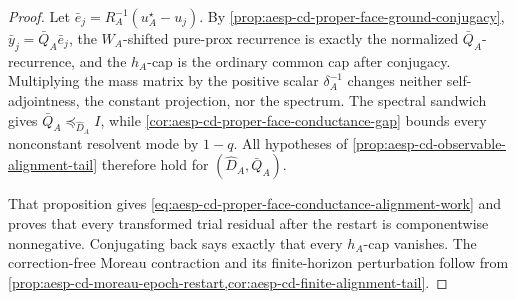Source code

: \begin{proof}
Let \(\bar e_j=R_A^{-1}(u_A^\star-u_j)\).  By
\cref{prop:aesp-cd-proper-face-ground-conjugacy},
\(\bar y_j=\bar Q_A\bar e_j\), the \(W_A\)-shifted pure-prox recurrence is
exactly the normalized \(\bar Q_A\)-recurrence, and the \(h_A\)-cap is the
ordinary common cap after conjugacy.  Multiplying the mass matrix by the
positive scalar \(\delta_A^{-1}\) changes neither self-adjointness, the
constant projection, nor the spectrum.  The spectral sandwich gives
\(\bar Q_A\preceq_{\widehat D_A}I\), while
\cref{cor:aesp-cd-proper-face-conductance-gap} bounds every nonconstant
resolvent mode by \(1-q\).  All hypotheses of
\cref{prop:aesp-cd-observable-alignment-tail} therefore hold for
\((\widehat D_A,\bar Q_A)\).

That proposition gives \cref{eq:aesp-cd-proper-face-conductance-alignment-work}
and proves that every transformed trial residual after the restart is
componentwise nonnegative.  Conjugating back says exactly that every
\(h_A\)-cap vanishes.  The correction-free Moreau contraction and its
finite-horizon perturbation follow from
\cref{prop:aesp-cd-moreau-epoch-restart,cor:aesp-cd-finite-alignment-tail}.
\end{proof}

________

# Work instruction
Lines of the material that contain the word "recurrence" are to be gathered.

# Exercise response
\(\bar y_j=\bar Q_A\bar e_j\), the \(W_A\)-shifted pure-prox recurrence is
exactly the normalized \(\bar Q_A\)-recurrence, and the \(h_A\)-cap is the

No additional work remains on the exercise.